By Wolf Richter for WOLF STREET.
When the government spends trillions of borrowed dollars to boost demand from all sides, and when the Fed prints trillions of dollars to monetize the borrowing binge by the government and also to inflate asset prices so that asset holders feel richer and start spending these gains (the Fed’s doctrine of the Wealth Effect), well, then you’re going to get some demand, a lot of demand, suddenly, particularly for goods. And this sudden demand has been ricocheting through the economy for over a year.
And supply? Duh. Maybe they thought supply would suddenly materialize. But supply chains are long and complex, and then there were all kinds of additional issues, ranging from container shortages, spiking ocean-freight container rates, the blockage of the Suez Canal, a capacity shortage among container carriers and freight companies, a ferocious winter storm that hit the Texas petrochemical industry and semiconductor plants that then created further snarls in supply chains, while a fire at a chip plant in Japan wreaked further havoc with the semiconductor shortage for automakers.
Among commodities, sudden demand from homebuilders and remodelers for things like lumber caused all kinds of distortions and supply issues. And retailers ran out of products across a wide spectrum, from bicycles to hot tubs and importantly – since they weigh so heavily in retail sales – new and used vehicles.
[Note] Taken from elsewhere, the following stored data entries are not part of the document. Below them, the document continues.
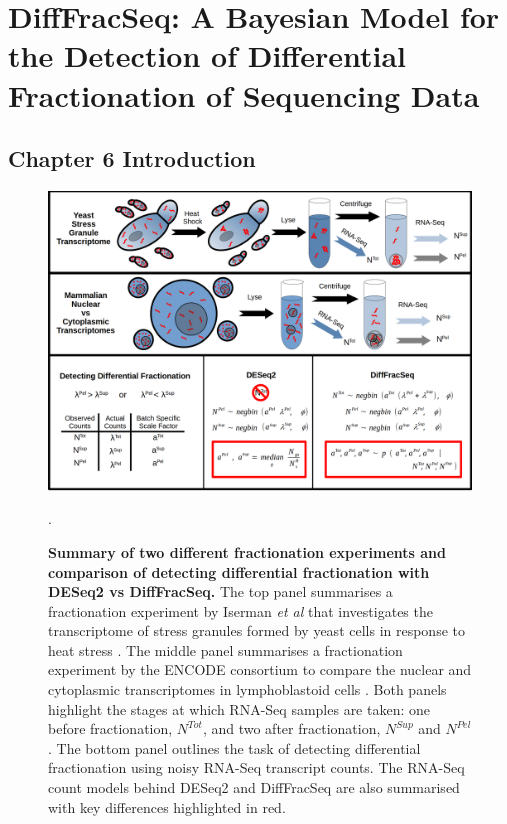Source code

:\documentclass[../main.tex]{subfiles}
\begin{document}
\chapter{{DiffFracSeq: A Bayesian Model for the Detection of Differential Fractionation of Sequencing Data}}

\section{Chapter 6 Introduction}

\begin{figure}

{\centering \includegraphics[width=1\linewidth]{figures/diffFracSeq_diagram.png} 

}

\caption[DiffFracSeq chapter summary.]{\textbf{Summary of two different fractionation experiments and comparison of detecting differential fractionation with DESeq2 vs DiffFracSeq.} The top panel summarises a fractionation experiment by Iserman \textit{et al} that investigates the transcriptome of stress granules formed by yeast cells in response to heat stress \parencite{Iserman2020}. The middle panel summarises a fractionation experiment by the ENCODE consortium to compare the nuclear and cytoplasmic transcriptomes in lymphoblastoid cells \parencite{Dunham2012}. Both panels highlight the stages at which RNA-Seq samples are taken: one before fractionation, $N^{Tot}$, and two after fractionation, $N^{Sup}$ and $N^{Pel}$. The bottom panel outlines the task of detecting differential fractionation using noisy RNA-Seq transcript counts. The RNA-Seq count models behind DESeq2 and DiffFracSeq are also summarised with key differences highlighted in red.}. \label{fig:diffFracSeq-diagram}
\end{figure}
\end{document}
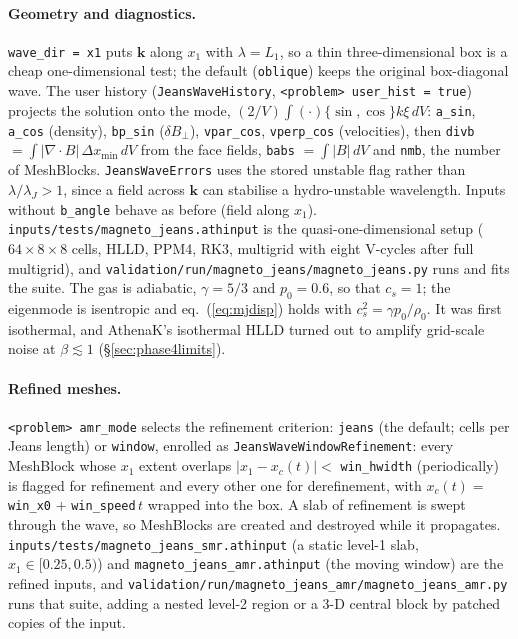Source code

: \documentclass[11pt]{article}
\newcommand{\code}[1]{\texttt{#1}}
\newcommand{\file}[1]{\texttt{\small #1}}
\newcommand{\fn}[1]{\texttt{\small #1}}
\begin{document}
\paragraph{Geometry and diagnostics.} \code{wave\_dir = x1} puts $\mathbf k$ along $x_1$
with $\lambda = L_1$, so a thin three-dimensional box is a cheap one-dimensional test; the
default (\code{oblique}) keeps the original box-diagonal wave. The user history
(\fn{JeansWaveHistory}, \code{<problem> user\_hist = true}) projects the solution onto the
mode, $(2/V)\int(\cdot)\{\sin,\cos\}k\xi\,dV$: \code{a\_sin}, \code{a\_cos} (density),
\code{bp\_sin} ($\delta B_\perp$), \code{vpar\_cos}, \code{vperp\_cos} (velocities), then
\code{divb} $=\int|\nabla\!\cdot\!B|\,\Delta x_{\min}\,dV$ from the face fields,
\code{babs} $=\int|B|\,dV$ and \code{nmb}, the number of MeshBlocks.
\fn{JeansWaveErrors} uses the stored unstable flag rather than $\lambda/\lambda_J > 1$, since
a field across $\mathbf k$ can stabilise a hydro-unstable wavelength. Inputs without
\code{b\_angle} behave as before (field along $x_1$).
\file{inputs/tests/magneto\_jeans.athinput} is the quasi-one-dimensional setup
($64\times8\times8$ cells, HLLD, PPM4, RK3, multigrid with eight V-cycles after full
multigrid), and \file{validation/run/magneto\_jeans/magneto\_jeans.py} runs and fits the
suite. The gas is adiabatic, $\gamma = 5/3$ and $p_0 = 0.6$, so that $c_s = 1$; the
eigenmode is isentropic and eq.~(\ref{eq:mjdisp}) holds with $c_s^2 = \gamma p_0/\rho_0$.
It was first isothermal, and AthenaK's isothermal HLLD turned out to amplify grid-scale noise
at $\beta \lesssim 1$ (\S\ref{sec:phase4limits}).

\paragraph{Refined meshes.} \code{<problem> amr\_mode} selects the refinement criterion:
\code{jeans} (the default; cells per Jeans length) or \code{window}, enrolled as
\fn{JeansWaveWindowRefinement}: every MeshBlock whose $x_1$ extent overlaps
$|x_1 - x_c(t)| < $ \code{win\_hwidth} (periodically) is flagged for refinement and every
other one for derefinement, with $x_c(t) = $ \code{win\_x0} $+$ \code{win\_speed}$\,t$
wrapped into the box. A slab of refinement is swept through the wave, so MeshBlocks are
created and destroyed while it propagates. \file{inputs/tests/magneto\_jeans\_smr.athinput}
(a static level-1 slab, $x_1\in[0.25, 0.5)$) and \file{magneto\_jeans\_amr.athinput} (the
moving window) are the refined inputs, and
\file{validation/run/magneto\_jeans\_amr/magneto\_jeans\_amr.py} runs that suite, adding a
nested level-2 region or a 3-D central block by patched copies of the input.
\end{document}
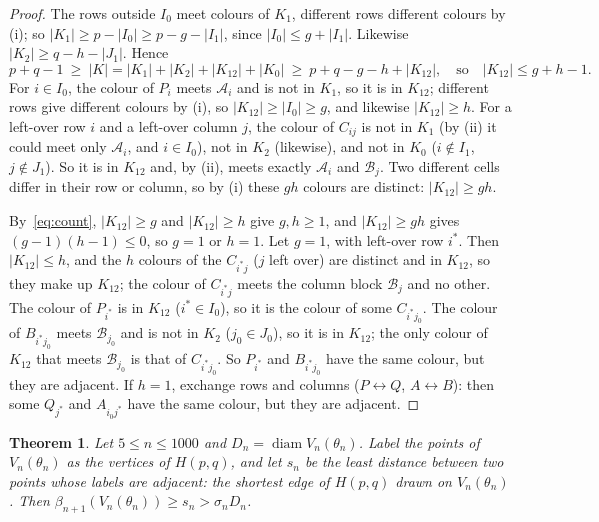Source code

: \documentclass[10pt,a4paper,reqno]{amsart}
\newtheorem{theorem}{Theorem}
\DeclareMathOperator{\diam}{diam}
\newcommand{\RB}{\mathcal A}
\newcommand{\CB}{\mathcal B}
\begin{document}
\begin{proof}
The rows outside $I_0$ meet colours of $K_1$, different rows different colours by (i); so $|K_1|\ge p-|I_0|\ge p-g-|I_1|$, since $|I_0|\le g+|I_1|$. Likewise $|K_2|\ge q-h-|J_1|$. Hence
\begin{equation}\label{eq:count}
p+q-1\ \ge\ |K|=|K_1|+|K_2|+|K_{12}|+|K_0|\ \ge\ p+q-g-h+|K_{12}|,\quad\text{so}\quad |K_{12}|\le g+h-1.
\end{equation}
For $i\in I_0$, the colour of $P_i$ meets $\RB_i$ and is not in $K_1$, so it is in $K_{12}$; different rows give different colours by (i), so $|K_{12}|\ge|I_0|\ge g$, and likewise $|K_{12}|\ge h$. For a left-over row $i$ and a left-over column $j$, the colour of $C_{ij}$ is not in $K_1$ (by (ii) it could meet only $\RB_i$, and $i\in I_0$), not in $K_2$ (likewise), and not in $K_0$ ($i\notin I_1$, $j\notin J_1$). So it is in $K_{12}$ and, by (ii), meets exactly $\RB_i$ and $\CB_j$. Two different cells differ in their row or column, so by (i) these $gh$ colours are distinct: $|K_{12}|\ge gh$.

By~\eqref{eq:count}, $|K_{12}|\ge g$ and $|K_{12}|\ge h$ give $g,h\ge 1$, and $|K_{12}|\ge gh$ gives $(g-1)(h-1)\le 0$, so $g=1$ or $h=1$. Let $g=1$, with left-over row $i^*$. Then $|K_{12}|\le h$, and the $h$ colours of the $C_{i^*j}$ ($j$ left over) are distinct and in $K_{12}$, so they make up $K_{12}$; the colour of $C_{i^*j}$ meets the column block $\CB_j$ and no other. The colour of $P_{i^*}$ is in $K_{12}$ ($i^*\in I_0$), so it is the colour of some $C_{i^*j_0}$. The colour of $B_{i^*j_0}$ meets $\CB_{j_0}$ and is not in $K_2$ ($j_0\in J_0$), so it is in $K_{12}$; the only colour of $K_{12}$ that meets $\CB_{j_0}$ is that of $C_{i^*j_0}$. So $P_{i^*}$ and $B_{i^*j_0}$ have the same colour, but they are adjacent. If $h=1$, exchange rows and columns ($P\leftrightarrow Q$, $A\leftrightarrow B$): then some $Q_{j^*}$ and $A_{i_0j^*}$ have the same colour, but they are adjacent.
\end{proof}

\begin{theorem}\label{thm:family}
Let $5\le n\le 1000$ and $D_n=\diam V_n(\theta_n)$. Label the points of $V_n(\theta_n)$ as the vertices of $H(p,q)$, and let $s_n$ be the least distance between two points whose labels are adjacent: the shortest edge of $H(p,q)$ drawn on $V_n(\theta_n)$. Then $\beta_{n+1}(V_n(\theta_n))\ge s_n>\sigma_n D_n$.
\end{theorem}
\end{document}
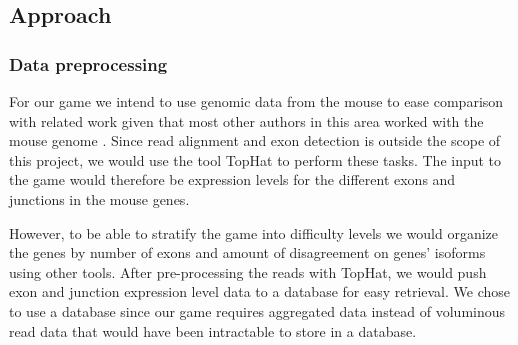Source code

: \documentclass[12pt]{article}
\begin{document}
\subsection*{Approach}
\subsubsection*{Data preprocessing}
For our game we intend to use genomic data from the mouse to ease comparison with related work given that most other authors in this area worked with the mouse genome \citep{trapnell2010transcript,guttman2010ab,feng2010inference,li2011isolasso}. Since read alignment and exon detection is outside the scope of this project, we would use the tool TopHat \citep{trapnell2009tophat} to perform these tasks. The input to the game would therefore be expression levels for the different exons and junctions in the mouse genes. 

However, to be able to stratify the game into difficulty levels we would organize the genes by number of exons and amount of disagreement on genes' isoforms using other tools. After pre-processing the reads with TopHat, we would push exon and junction expression level data to a database for easy retrieval. We chose to use a database since our game requires aggregated data instead of voluminous read data that would have been intractable to store in a database.
\end{document}
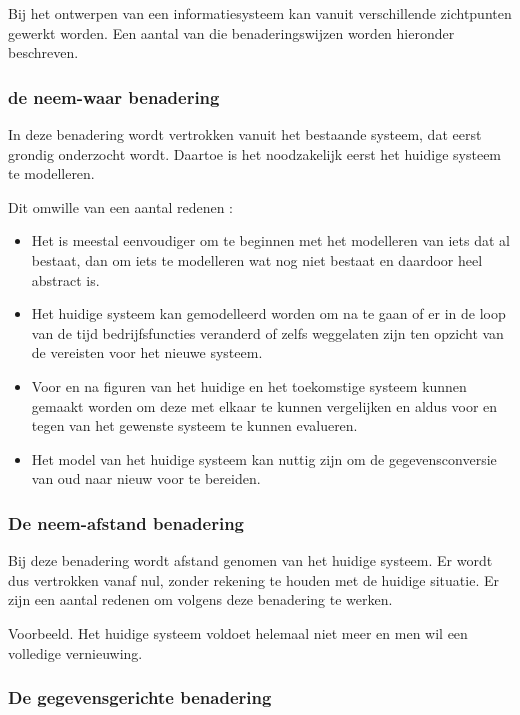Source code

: Bij het ontwerpen van een informatiesysteem kan vanuit verschillende zichtpunten gewerkt worden. Een aantal van die benaderingswijzen worden hieronder beschreven.

\subsubsection{de neem-waar benadering}

In deze benadering wordt vertrokken vanuit het bestaande systeem, dat eerst grondig onderzocht wordt. Daartoe is het noodzakelijk eerst het huidige systeem te modelleren.

Dit omwille van een aantal redenen :

\begin{itemize}
    \item Het is meestal eenvoudiger om te beginnen met het modelleren van iets dat al bestaat, dan om iets te modelleren wat nog niet bestaat en daardoor heel abstract is.
    \item Het huidige systeem kan gemodelleerd worden om na te gaan of er in de loop van de tijd bedrijfsfuncties veranderd of zelfs weggelaten zijn ten opzicht van de vereisten voor het nieuwe systeem.
    \item Voor en na figuren van het huidige en het toekomstige systeem kunnen gemaakt worden om deze met elkaar te kunnen vergelijken en aldus voor en tegen van het gewenste systeem te kunnen evalueren.
    \item Het model van het huidige systeem kan nuttig zijn om de gegevensconversie van oud naar nieuw voor te bereiden.
\end{itemize}

\subsubsection{De neem-afstand benadering}

Bij deze benadering wordt afstand genomen van het huidige systeem. Er wordt dus vertrokken vanaf nul, zonder rekening te houden met de huidige situatie. Er zijn een aantal redenen om volgens deze benadering te werken.

Voorbeeld. Het huidige systeem voldoet helemaal niet meer en men wil een volledige vernieuwing.

\subsubsection{De gegevensgerichte benadering}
“Turns out it’s a heck of a lot easier to create demand than it is to bring supply up to snuff,” Jerome Powell mused at the press conference. And now the economy has the biggest mess in decades to deal with.
This mess has shown up in inventories, which also indicates that this will take a while to get straightened out.
Inventories at retailers, from grocery stores to new and used vehicle dealers, dropped to $602 billion in April, down about 9% from April 2019, according to the Census Bureau, even as retail sales skyrocketed 20% over the same period, producing the lowest inventory-sales ratio in the history of data going back to 1992:
The inventory-sales ratio (inventories divided by sales) is a metric in the retail industry to show whether retailers are overstocked or understocked, at a given level of sales. Since both inventories and sales are measured in dollars, the effects of inflation get canceled out in the ratio. The spikes in the chart above were the brief periods when retail sales collapsed, which pushes up the inventory-sales ratio. This happened twice this century, during the Lehman moment in September through December 2008, and in March and April 2020.
New and used vehicle dealers have been encountering strong demand from retail customers, but their supply has come under heavy…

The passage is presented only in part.